Baca Juga: Hukum Qurban atas Lembaga atau Komunitas
Larangan Memberi Upah Penjagal dari Daging Qurban
Dalilnya adalah, dari Ali bin Abi Thalib Radhiallahu ‘Anhu:
أَمَرَنِي رَسُولُ اللَّهِ صَلَّى اللَّهُ عَلَيْهِ وَسَلَّمَ أَنْ أَقُومَ عَلَى بُدْنِهِ وَأَنْ أَتَصَدَّقَ بِلَحْمِهَا وَجُلُودِهَا وَأَجِلَّتِهَا وَأَنْ لَا أُعْطِيَ الْجَزَّارَ مِنْهَا قَالَ نَحْنُ نُعْطِيهِ مِنْ عِنْدِنَا
“Rasulullah Shallallahu alaihi wa sallam memerintahkan aku untuk mengurusi penyembelihan unta-untanya dan mensedekahkan daging, kulit, dan bagian punuknya,
dan saya diamanahkan agar tidak memberikan si tukang potong dari hasil potongan itu (sebagai upah).” Ali berkata: “Kami memberikannya (upah) dari kantong kami sendiri.”
(H.R. Muslim no. 1317)
Berkata Syaikh Sayyid Sabiq Rahimahullah tentang hadis tersebut:
وأنه لا يجوز أن يعطى الجزار منه شيئا، على معنى الاجرة، ولكن يعطى أجرة عمله، بدليل قوله: ” نعطيه من عندنا “. وروي عن الحسن أنه قال لا بأس أن يعطى الجازر الجلد.
“Bahwa tidak diperbolehkan memberikan tukang potong dari hasil potongannya sedikit pun, maksudnya adalah tidak boleh memberikan upah (berupa dari daging potongan),
tetapi dia boleh diberikan upah atas kerjanya itu, dalilnya adalah: “Kami memberikannya dari kantong kami sendiri.” Diriwayatkan oleh Al Hasan bahwa dia berkata:
“Tidak mengapa memberikan kulit untuk tukang potongnya.” (Fiqhus Sunnah, 1/742)
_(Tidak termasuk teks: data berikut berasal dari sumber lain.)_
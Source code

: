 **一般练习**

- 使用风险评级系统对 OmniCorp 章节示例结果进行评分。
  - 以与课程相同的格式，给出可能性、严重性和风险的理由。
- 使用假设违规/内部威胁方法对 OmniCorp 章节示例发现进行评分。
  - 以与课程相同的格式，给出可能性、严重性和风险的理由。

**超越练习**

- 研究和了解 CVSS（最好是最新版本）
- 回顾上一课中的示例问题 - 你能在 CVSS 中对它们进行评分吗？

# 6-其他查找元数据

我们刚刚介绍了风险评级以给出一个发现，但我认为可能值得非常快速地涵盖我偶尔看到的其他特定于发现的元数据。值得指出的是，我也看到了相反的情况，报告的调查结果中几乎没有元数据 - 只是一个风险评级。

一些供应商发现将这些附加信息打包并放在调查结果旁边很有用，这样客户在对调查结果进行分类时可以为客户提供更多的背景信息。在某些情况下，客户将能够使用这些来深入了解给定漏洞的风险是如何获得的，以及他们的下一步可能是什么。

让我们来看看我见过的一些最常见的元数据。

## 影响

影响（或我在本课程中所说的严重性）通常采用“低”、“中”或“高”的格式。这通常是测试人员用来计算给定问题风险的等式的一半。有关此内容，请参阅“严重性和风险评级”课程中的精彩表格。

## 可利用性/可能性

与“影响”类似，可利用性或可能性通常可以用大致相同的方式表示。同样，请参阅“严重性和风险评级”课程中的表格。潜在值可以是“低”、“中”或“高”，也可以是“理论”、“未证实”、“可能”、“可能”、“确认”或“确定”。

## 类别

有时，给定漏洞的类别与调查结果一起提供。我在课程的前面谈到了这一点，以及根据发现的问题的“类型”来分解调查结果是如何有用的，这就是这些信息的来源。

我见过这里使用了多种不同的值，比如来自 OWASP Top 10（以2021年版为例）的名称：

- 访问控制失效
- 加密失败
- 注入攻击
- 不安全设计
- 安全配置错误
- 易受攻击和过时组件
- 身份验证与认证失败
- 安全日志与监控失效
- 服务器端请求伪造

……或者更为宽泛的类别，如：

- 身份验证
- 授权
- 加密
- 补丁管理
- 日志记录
Akan tetapi, penjagal boleh disedekahi dengan daging tersebut, bukan atas nama upah. Sebab hewan qurban adalah hak seluruhnya umat Islam.
Kemudian, dari manakah upah tersebut? Sebaiknya tidak mengambil dari uang kas DKM masjid, sebab itu mesti dikembalikan kepada hak masjid sesuai peruntukan awalnya.
Syaikh Sayyid Abdurrahman bin Muhammad Ba’alawiy Rahimullah mengatakan:
فما يجمعه الناس و يبذلونه لعمراتها بنحو نذر أو هبة و صدقة مقبوضين بيد الناظر أو وكيله كالساعى فى العمارة بإذن الناظر يملكه المسجد و يتولى الناظر العمارة بالهدم و البناء و شراء الآلة والاستئجار
Apa yang dikumpulkan oleh manusia dan mereka persembahkan untuk kemakmuran masjid baik dengan jalan nazar, hibah, sedekah, yang dikumpulkan di tangan DKM atau wakilnya,
seperti usaha untuk kemakmuran masjid, maka itu milik masjid.
DKM diberikan mandat untuk memanfaatkannya untuk kemakmuran masjid baik berupa renovasi, membangun, membeli alat atau menyewa. (Bughyah Al Mustarsyidin, Hlm. 65)
Jadi, bisa diambil dari biaya operasional yang bisa dipungut ke shahibul qurban sepantasnya, sebagai akad ijarah (sewa) atas jasa atau kerja.
Baik biaya upah untuk penjagal, sewa tenda, kantong plastik, dan biaya lain-lain yang terkait kelancaran pemotongan.